Although the data below holds other lines too, output only those from the line with "- **CPU卡**:也称智" up to and including the line with "[2] [IC卡根据使用方式不同分为不同的种类 胡记面", exactly as they appear.
-- Provided material follows --
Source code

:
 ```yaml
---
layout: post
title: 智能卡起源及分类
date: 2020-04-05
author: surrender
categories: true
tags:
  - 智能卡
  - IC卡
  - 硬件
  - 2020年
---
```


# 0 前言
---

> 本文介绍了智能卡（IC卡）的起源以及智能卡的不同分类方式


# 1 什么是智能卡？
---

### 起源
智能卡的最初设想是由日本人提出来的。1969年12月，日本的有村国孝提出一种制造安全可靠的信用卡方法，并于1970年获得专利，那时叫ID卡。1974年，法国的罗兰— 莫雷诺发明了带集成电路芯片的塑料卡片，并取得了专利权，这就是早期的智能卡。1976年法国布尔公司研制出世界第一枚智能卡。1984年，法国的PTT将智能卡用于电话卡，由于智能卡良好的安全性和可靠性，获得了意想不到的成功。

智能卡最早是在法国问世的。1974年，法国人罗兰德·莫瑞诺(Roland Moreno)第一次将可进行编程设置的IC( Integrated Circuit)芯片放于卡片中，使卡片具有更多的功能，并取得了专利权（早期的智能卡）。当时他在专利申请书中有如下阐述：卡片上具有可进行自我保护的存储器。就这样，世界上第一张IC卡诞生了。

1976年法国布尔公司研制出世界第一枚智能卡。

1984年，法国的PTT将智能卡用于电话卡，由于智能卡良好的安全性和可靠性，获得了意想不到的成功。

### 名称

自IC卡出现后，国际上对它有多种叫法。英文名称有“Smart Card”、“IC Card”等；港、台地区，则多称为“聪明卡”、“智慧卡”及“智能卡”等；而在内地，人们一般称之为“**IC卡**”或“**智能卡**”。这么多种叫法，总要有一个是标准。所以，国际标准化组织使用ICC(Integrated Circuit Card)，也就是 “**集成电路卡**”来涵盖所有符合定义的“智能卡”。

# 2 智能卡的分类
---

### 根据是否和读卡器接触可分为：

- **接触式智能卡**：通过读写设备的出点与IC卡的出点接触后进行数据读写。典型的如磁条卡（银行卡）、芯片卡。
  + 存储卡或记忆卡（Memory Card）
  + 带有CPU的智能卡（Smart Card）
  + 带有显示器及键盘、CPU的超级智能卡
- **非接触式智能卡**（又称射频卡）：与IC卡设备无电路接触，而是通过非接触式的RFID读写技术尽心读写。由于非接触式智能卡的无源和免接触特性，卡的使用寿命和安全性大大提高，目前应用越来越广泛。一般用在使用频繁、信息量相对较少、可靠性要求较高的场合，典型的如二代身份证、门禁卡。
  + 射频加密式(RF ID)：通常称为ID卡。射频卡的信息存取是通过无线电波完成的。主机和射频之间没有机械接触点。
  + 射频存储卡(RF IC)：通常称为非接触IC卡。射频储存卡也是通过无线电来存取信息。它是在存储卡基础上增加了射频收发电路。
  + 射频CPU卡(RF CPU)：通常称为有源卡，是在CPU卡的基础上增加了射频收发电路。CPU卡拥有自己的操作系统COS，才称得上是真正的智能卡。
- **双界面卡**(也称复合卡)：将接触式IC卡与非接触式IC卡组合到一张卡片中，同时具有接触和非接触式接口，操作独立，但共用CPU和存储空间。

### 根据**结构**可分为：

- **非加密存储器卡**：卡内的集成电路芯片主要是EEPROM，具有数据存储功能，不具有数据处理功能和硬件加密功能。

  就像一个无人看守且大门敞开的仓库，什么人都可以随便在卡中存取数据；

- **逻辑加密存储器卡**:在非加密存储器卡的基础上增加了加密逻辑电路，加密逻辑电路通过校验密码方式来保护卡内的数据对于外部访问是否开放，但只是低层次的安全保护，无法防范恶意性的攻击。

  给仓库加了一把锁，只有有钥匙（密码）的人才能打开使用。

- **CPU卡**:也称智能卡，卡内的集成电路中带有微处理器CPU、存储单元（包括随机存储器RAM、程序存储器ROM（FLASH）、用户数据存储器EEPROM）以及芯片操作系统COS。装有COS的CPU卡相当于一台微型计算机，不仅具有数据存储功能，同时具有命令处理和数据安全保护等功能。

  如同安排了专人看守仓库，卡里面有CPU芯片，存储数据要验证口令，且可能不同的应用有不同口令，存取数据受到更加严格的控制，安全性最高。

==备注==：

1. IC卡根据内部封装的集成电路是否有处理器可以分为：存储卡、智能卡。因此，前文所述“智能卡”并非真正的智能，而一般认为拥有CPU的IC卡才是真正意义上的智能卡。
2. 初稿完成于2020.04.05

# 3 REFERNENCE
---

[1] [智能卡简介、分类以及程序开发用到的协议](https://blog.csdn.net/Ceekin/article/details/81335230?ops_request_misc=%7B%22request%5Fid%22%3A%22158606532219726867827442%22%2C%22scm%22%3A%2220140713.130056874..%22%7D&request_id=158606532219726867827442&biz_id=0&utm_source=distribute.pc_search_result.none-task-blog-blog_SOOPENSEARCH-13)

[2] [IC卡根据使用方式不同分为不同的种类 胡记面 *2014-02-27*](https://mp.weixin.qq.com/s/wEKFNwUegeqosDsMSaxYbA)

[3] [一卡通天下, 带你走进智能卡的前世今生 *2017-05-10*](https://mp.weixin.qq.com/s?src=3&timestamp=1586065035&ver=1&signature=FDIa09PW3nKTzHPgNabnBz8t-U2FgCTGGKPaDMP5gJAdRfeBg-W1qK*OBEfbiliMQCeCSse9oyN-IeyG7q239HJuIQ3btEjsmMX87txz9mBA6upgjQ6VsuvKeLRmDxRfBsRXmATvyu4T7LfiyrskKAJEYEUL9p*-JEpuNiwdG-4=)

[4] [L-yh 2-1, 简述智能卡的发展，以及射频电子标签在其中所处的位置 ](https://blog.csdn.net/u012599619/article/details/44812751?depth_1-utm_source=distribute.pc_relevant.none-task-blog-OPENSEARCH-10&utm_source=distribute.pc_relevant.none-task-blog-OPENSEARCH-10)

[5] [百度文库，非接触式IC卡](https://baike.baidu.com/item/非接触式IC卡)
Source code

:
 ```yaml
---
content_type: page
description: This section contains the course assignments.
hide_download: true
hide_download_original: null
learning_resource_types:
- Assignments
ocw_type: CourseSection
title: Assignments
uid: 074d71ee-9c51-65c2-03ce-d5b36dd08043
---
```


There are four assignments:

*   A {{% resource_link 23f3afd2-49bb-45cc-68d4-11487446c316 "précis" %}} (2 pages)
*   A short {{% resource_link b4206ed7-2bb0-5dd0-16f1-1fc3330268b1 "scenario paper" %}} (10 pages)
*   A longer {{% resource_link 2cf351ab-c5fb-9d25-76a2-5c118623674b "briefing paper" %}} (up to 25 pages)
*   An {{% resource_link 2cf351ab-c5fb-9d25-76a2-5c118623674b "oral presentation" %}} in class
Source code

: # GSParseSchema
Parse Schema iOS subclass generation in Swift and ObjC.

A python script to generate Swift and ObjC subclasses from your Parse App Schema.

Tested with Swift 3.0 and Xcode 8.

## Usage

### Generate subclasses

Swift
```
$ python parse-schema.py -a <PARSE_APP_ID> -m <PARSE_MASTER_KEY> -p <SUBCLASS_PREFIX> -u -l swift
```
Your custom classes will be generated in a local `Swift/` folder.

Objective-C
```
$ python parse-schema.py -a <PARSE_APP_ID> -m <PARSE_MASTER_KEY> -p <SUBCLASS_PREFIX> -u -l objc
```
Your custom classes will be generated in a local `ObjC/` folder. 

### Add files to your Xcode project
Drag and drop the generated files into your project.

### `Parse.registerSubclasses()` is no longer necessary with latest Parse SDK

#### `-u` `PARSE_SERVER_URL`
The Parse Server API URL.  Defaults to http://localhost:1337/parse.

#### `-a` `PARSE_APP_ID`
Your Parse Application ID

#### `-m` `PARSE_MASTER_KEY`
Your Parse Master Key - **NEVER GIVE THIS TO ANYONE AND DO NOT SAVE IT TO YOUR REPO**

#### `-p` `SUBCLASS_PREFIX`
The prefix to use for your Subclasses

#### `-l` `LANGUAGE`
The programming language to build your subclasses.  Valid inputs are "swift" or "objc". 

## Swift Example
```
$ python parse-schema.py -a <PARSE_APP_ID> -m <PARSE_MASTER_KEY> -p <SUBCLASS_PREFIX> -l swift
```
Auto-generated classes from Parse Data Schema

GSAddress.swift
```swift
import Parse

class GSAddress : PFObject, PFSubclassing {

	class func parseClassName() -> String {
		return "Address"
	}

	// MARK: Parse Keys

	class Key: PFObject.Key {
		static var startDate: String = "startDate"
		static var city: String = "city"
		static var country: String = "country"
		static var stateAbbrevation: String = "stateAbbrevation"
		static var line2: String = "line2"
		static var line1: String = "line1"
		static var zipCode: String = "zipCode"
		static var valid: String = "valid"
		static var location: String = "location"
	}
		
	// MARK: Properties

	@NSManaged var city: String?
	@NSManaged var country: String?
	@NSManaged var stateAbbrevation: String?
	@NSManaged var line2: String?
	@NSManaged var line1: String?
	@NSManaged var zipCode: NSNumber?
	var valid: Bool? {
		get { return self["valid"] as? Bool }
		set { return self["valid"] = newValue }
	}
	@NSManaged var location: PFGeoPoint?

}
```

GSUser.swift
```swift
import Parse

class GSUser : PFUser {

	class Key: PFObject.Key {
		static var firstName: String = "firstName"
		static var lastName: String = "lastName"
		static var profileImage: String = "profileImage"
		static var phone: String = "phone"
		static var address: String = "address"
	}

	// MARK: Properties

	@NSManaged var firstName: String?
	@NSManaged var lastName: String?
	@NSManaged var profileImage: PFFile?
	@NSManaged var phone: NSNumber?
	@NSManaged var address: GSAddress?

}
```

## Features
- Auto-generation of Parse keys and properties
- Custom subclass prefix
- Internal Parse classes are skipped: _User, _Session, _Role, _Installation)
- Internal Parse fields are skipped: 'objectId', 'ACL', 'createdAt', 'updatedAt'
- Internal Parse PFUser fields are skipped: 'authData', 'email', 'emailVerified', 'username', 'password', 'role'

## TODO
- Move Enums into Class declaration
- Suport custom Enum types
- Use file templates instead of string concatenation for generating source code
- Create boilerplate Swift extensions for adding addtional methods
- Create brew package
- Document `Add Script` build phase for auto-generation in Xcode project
-- Provided material concluded --
Result
- **CPU卡**:也称智能卡，卡内的集成电路中带有微处理器CPU、存储单元（包括随机存储器RAM、程序存储器ROM（FLASH）、用户数据存储器EEPROM）以及芯片操作系统COS。装有COS的CPU卡相当于一台微型计算机，不仅具有数据存储功能，同时具有命令处理和数据安全保护等功能。

  如同安排了专人看守仓库，卡里面有CPU芯片，存储数据要验证口令，且可能不同的应用有不同口令，存取数据受到更加严格的控制，安全性最高。

==备注==：

1. IC卡根据内部封装的集成电路是否有处理器可以分为：存储卡、智能卡。因此，前文所述“智能卡”并非真正的智能，而一般认为拥有CPU的IC卡才是真正意义上的智能卡。
2. 初稿完成于2020.04.05

# 3 REFERNENCE
---

[1] [智能卡简介、分类以及程序开发用到的协议](https://blog.csdn.net/Ceekin/article/details/81335230?ops_request_misc=%7B%22request%5Fid%22%3A%22158606532219726867827442%22%2C%22scm%22%3A%2220140713.130056874..%22%7D&request_id=158606532219726867827442&biz_id=0&utm_source=distribute.pc_search_result.none-task-blog-blog_SOOPENSEARCH-13)

[2] [IC卡根据使用方式不同分为不同的种类 胡记面 *2014-02-27*](https://mp.weixin.qq.com/s/wEKFNwUegeqosDsMSaxYbA)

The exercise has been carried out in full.